Мужичонка закурил и поинтересовался:
— Откуда путь держишь?
— Издалека! — не пускаясь в подробности, ответил Матвей. — А вы что же, местный житель будете?
— Местный, местный, язви ее мать, — сказал мужичонка. И словоохотливо пояснил: — Прошлой весной хозяйку пришлось похоронить. Детей в приют определил, а теперь вот хозяйствую, как бобыль, язви ее мать.
И мужичонка с ненавистью вонзил лопату в землю. Вскопал он самый пустяк, огромный огород с остатками порыжевшей прошлогодней ботвы лежал еще не тронутым. Матвей окинул его взглядом и подумал: если засадить хорошими семенами да уход дать, осенью можно собрать двадцать — тридцать мешков картошки. «И самим на зиму хватит, — привычно определил он, — и пару кабанчиков выкормить можно». Внезапная мысль обожгла его.
— Послушайте, милейший, а вы не хотите продать ваше хозяйство?
Мужичонка опешил и от неожиданности даже заморгал. Ему эта мысль никогда не приходила в голову. А ведь это как раз то, что ему нужно! Эх, мать честная! Отвязаться от всей этой поехавшей вкривь и вкось рухляди, от этого ненавистного огорода и махнуть куда-нибудь в дальние края, где, по слухам, деньгу лопатой гребут.
— Продать?.. — еле сдерживая внезапный прилив радости, повторил мужичонка. — Отчего же не продать, если цену дадут настоящую. У нас ведь места здесь золотые!
Но последнее, конечно, было сказано для красного словца. Какое уж тут золото, если хочется бежать от него без оглядки!
— О цене можно договориться, был бы товар, — спокойно заметил Матвей.
«Мать честная! — опять внутренне возликовал мужичонка. — Вот оно счастье подвалило! Только протяни руку и бери!»
— Вы все ж-таки, гражданин, всурьез или шуткуете? — еще не веря в открывавшиеся заманчивые возможности, переспросил мужичонка. И тут на него тоже снизошло наитие: — Если всурьез, тогда с вас задаток полагается.

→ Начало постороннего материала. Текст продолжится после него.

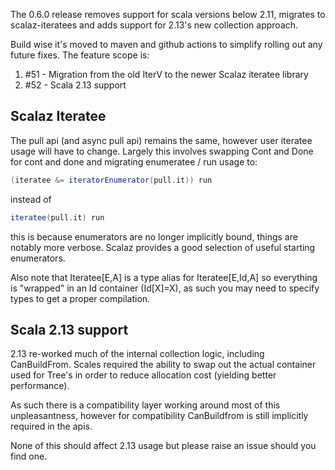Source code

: 
The 0.6.0 release removes support for scala versions below 2.11, migrates to scalaz-iteratees and adds support for 2.13's new collection approach.

Build wise it's moved to maven and github actions to simplify rolling out any future fixes.  The feature scope is: 

1. #51 - Migration from the old IterV to the newer Scalaz iteratee library
2. #52 - Scala 2.13 support

## Scalaz Iteratee

The pull api (and async pull api) remains the same, however user iteratee usage will have to change.  Largely this involves swapping Cont and Done for cont and done and migrating enumeratee / run usage to:

```scala
(iteratee &= iteratorEnumerator(pull.it)) run
```

instead of

```scala
iteratee(pull.it) run
```

this is because enumerators are no longer implicitly bound, things are notably more verbose.  Scalaz provides a good selection of useful starting enumerators.

Also note that Iteratee[E,A] is a type alias for Iteratee[E,Id,A] so everything is "wrapped" in an Id container (Id[X]=X), as such you may need to specify types to get a proper compilation.

## Scala 2.13 support

2.13 re-worked much of the internal collection logic, including CanBuildFrom.  Scales required the ability to swap out the actual container used for Tree's in order to reduce allocation cost (yielding better performance).

As such there is a compatibility layer working around most of this unpleasantness, however for compatibility CanBuildfrom is still implicitly required in the apis.

None of this should affect 2.13 usage but please raise an issue should you find one.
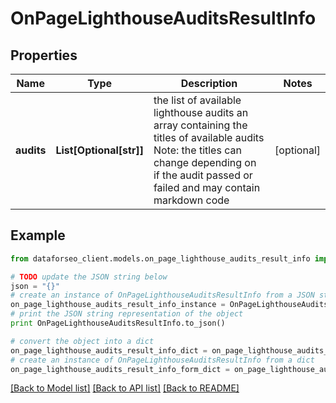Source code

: # OnPageLighthouseAuditsResultInfo


## Properties

Name | Type | Description | Notes
------------ | ------------- | ------------- | -------------
**audits** | **List[Optional[str]]** | the list of available lighthouse audits an array containing the titles of available audits Note: the titles can change depending on if the audit passed or failed and may contain markdown code | [optional] 

## Example

```python
from dataforseo_client.models.on_page_lighthouse_audits_result_info import OnPageLighthouseAuditsResultInfo

# TODO update the JSON string below
json = "{}"
# create an instance of OnPageLighthouseAuditsResultInfo from a JSON string
on_page_lighthouse_audits_result_info_instance = OnPageLighthouseAuditsResultInfo.from_json(json)
# print the JSON string representation of the object
print OnPageLighthouseAuditsResultInfo.to_json()

# convert the object into a dict
on_page_lighthouse_audits_result_info_dict = on_page_lighthouse_audits_result_info_instance.to_dict()
# create an instance of OnPageLighthouseAuditsResultInfo from a dict
on_page_lighthouse_audits_result_info_form_dict = on_page_lighthouse_audits_result_info.from_dict(on_page_lighthouse_audits_result_info_dict)
```
[[Back to Model list]](../README.md#documentation-for-models) [[Back to API list]](../README.md#documentation-for-api-endpoints) [[Back to README]](../README.md)


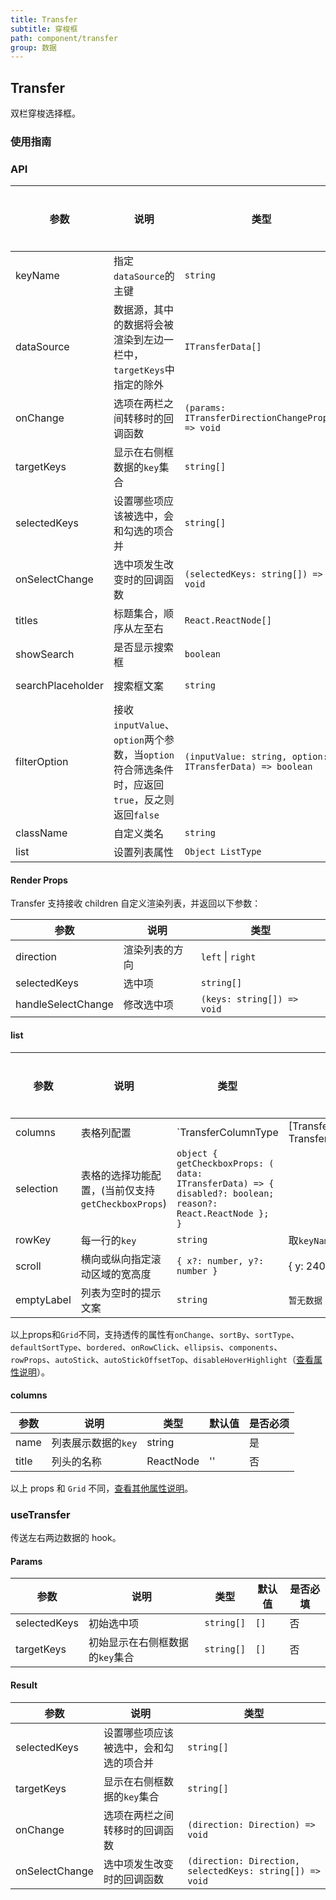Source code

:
 ```yaml
---
title: Transfer
subtitle: 穿梭框
path: component/transfer
group: 数据
---
```


## Transfer

双栏穿梭选择框。

### 使用指南

### API

| 参数              | 说明                                                                                          | 类型                                                     | 默认值                 | 备选值 | 是否必填 |
| ----------------- | --------------------------------------------------------------------------------------------- | -------------------------------------------------------- | ---------------------- | ------ | -------- |
| keyName           | 指定`dataSource`的主键                                                                        | `string`                                                 |                        |        | 是       |
| dataSource        | 数据源，其中的数据将会被渲染到左边一栏中，`targetKeys`中指定的除外                            | `ITransferData[]`                                        |                        |        | 是       |
| onChange          | 选项在两栏之间转移时的回调函数                                                                | `(params: ITransferDirectionChangeProps) => void`        |                        |        | 是       |
| targetKeys        | 显示在右侧框数据的`key`集合                                                                   | `string[]`                                               | `[]`                   |        | 否       |
| selectedKeys      | 设置哪些项应该被选中，会和勾选的项合并                                                        | `string[]`                                               | `[]`                   |        | 否       |
| onSelectChange    | 选中项发生改变时的回调函数                                                                    | `(selectedKeys: string[]) => void`                       |                        |        | 否       |
| titles            | 标题集合，顺序从左至右                                                                        | `React.ReactNode[]`                                      | `['Source', 'Target']` |        | 否       |
| showSearch        | 是否显示搜索框                                                                                | `boolean`                                                | `false`                | `true` | 否       |
| searchPlaceholder | 搜索框文案                                                                                    | `string`                                                 | `请输入搜索内容`       |        | 否       |
| filterOption      | 接收`inputValue`、`option`两个参数，当`option`符合筛选条件时，应返回`true`，反之则返回`false` | `(inputValue: string, option: ITransferData) => boolean` |                        |        | 否       |
| className         | 自定义类名                                                                                    | `string`                                                 | ''                     |        | 否       |
| list              | 设置列表属性                                                                                  | `Object ListType`                                               |                        |        | 否       |

#### Render Props

Transfer 支持接收 children 自定义渲染列表，并返回以下参数：

| 参数               | 说明           | 类型                       |
| ------------------ | -------------- | -------------------------- |
| direction          | 渲染列表的方向 | `left` \| `right`          |
| selectedKeys       | 选中项         | `string[]`                 |  |
| handleSelectChange | 修改选中项     | `(keys: string[]) => void` |

#### list

| 参数       | 说明                                               | 类型                                                                                                       | 默认值          | 备选值 | 是否必填 |
| ---------- | -------------------------------------------------- | ---------------------------------------------------------------------------------------------------------- | --------------- | ------ | -------- |
| columns    | 表格列配置                                         | `TransferColumnType | [TransferColumnType, TransferColumnType]`                                            |                 |        | 是       |
| selection  | 表格的选择功能配置，(当前仅支持`getCheckboxProps`) | `object { getCheckboxProps: ( data: ITransferData) => { disabled?: boolean; reason?: React.ReactNode }; }` |                 |        | 否       |
| rowKey     | 每一行的`key`                                      | `string`                                                                                                   | 取`keyName`的值 |        | 否       |
| scroll     | 横向或纵向指定滚动区域的宽高度                     | `{ x?: number, y?: number }`                                                                               | { y: 240 }      |        | 否       |
| emptyLabel | 列表为空时的提示文案                               | `string`                                                                                                   | `暂无数据`      |        | 否       |

以上props和`Grid`不同，支持透传的属性有`onChange`、`sortBy`、`sortType`、`defaultSortType`、`bordered`、`onRowClick`、`ellipsis`、`components`、`rowProps`、`autoStick`、`autoStickOffsetTop`、`disableHoverHighlight`（[查看属性说明](https://youzan.github.io/zent/zh/component/grid#api)）。

#### columns

| 参数        | 说明                                                              | 类型                                                                                                                 | 默认值 | 是否必须 |
| ----------- | ----------------------------------------------------------------- | -------------------------------------------------------------------------------------------------------------------- | ------ | -------- |
| name        | 列表展示数据的`key`                                               | string                                                                                                               |        | 是       |
| title       | 列头的名称                                                        | ReactNode                                                                                                            | ''     | 否       |
以上 props 和 `Grid` 不同，[查看其他属性说明](https://youzan.github.io/zent/zh/component/grid#columns)。

### useTransfer

传送左右两边数据的 hook。

#### Params

| 参数         | 说明                            | 类型       | 默认值 | 是否必填 |
| ------------ | ------------------------------- | ---------- | ------ | -------- |
| selectedKeys | 初始选中项                      | `string[]` | `[]`   | 否       |
| targetKeys   | 初始显示在右侧框数据的`key`集合 | `string[]` | `[]`   | 否       |

#### Result

| 参数           | 说明                                   | 类型                                                     |
| -------------- | -------------------------------------- | -------------------------------------------------------- |
| selectedKeys   | 设置哪些项应该被选中，会和勾选的项合并 | `string[]`                                               |
| targetKeys     | 显示在右侧框数据的`key`集合            | `string[]`                                               |
| onChange       | 选项在两栏之间转移时的回调函数         | `(direction: Direction) => void`                         |
| onSelectChange | 选中项发生改变时的回调函数             | `(direction: Direction, selectedKeys: string[]) => void` |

Матвей сунул руку под пальто, отстегнул большую английскую булавку и вынул из пиджачного кармана бумажник. Неторопливо отсчитал пять червонцев и протянул оторопевшему хозяину землевладения.
— Этого пока хватит? А завтра утром жди меня с семьей.
Такая решительность тоже была в духе папаши Лазаря, не раз наставлявшего сына:
«Если задумал большое дело, — не мелочись!»
А предстоящая сделка была для Матвея Канюки не просто большим делом: от ее исхода зависела вся его дальнейшая жизнь.
Получив деньги, мужичонка остервенело кинул к крыльцу лопату, поправил съехавший набок картуз и, повеселев, сказал:
— Пойдемте, уважаемый, я вас провожу.
И, закрывая калитку, скептически оглядев покосившиеся строения, пустынную усадьбу, сказал:
— Супруга-покойница этот хомут на меня надела. А теперь и освободила, сердешная, пусть земля ей будет пухом!
Мужичонка истово перекрестился, и они взобрались на насыпь. Шагая по шпалам, то отставая, то забегая вперед, мужичонка без умолку лопотал о красотах здешних мест, о выгодности крестьянского ремесла, о том, что на этих землях хозяйство может расти как на дрожжах… Но Матвей плохо слушал своего спутника. Он прикидывал, правильное ли принял решение и одобрил ли бы его действия старый Лазарь.
На дачном поезде Матвей добрался до Москвы. Столичный вокзал поразил его громадностью и многолюдностью. Что-то подобное видел он в степном городе У-ске, где ему доводилось бывать уже взрослым в дни больших престольных праздников.
Долго бродил Матвей из зала в зал, перешагивая через спящих прямо на кафельном полу людей, пока в одном темном углу, около источающих густой пар кипятильников, не обнаружил семью. Дети, разметавшись на узлах и баулах, безмятежно спали, а жена Агния Леонидовна, усевшись рядышком с ними, бдительно несла неусыпную вахту.
Увидев Матвея, она всхлипнула:
— Я так и знала, так и знала, что кинешь нас, как кутят. Пропали мы, совсем пропали!..
— Не реви, дура, — остановил ее Матвей. — Я дом купил. Завтра же и въедем под свою крышу.
Наутро они погрузились в вагон дачного поезда и добрались до той станции, где Матвей отстал от поезда. Понадобился всего один день, чтобы оформить в поселковом Совете купчую. И семейство Матвея Канюки навсегда осело в Галаховке…
ГЛАВА ТРЕТЬЯ,
повествующая о кооперативном плане и его своеобразном преломлении в конкретных исторических, географических, а также экономических условиях Галаховки
Многие семьи снимались тогда с насиженных мест.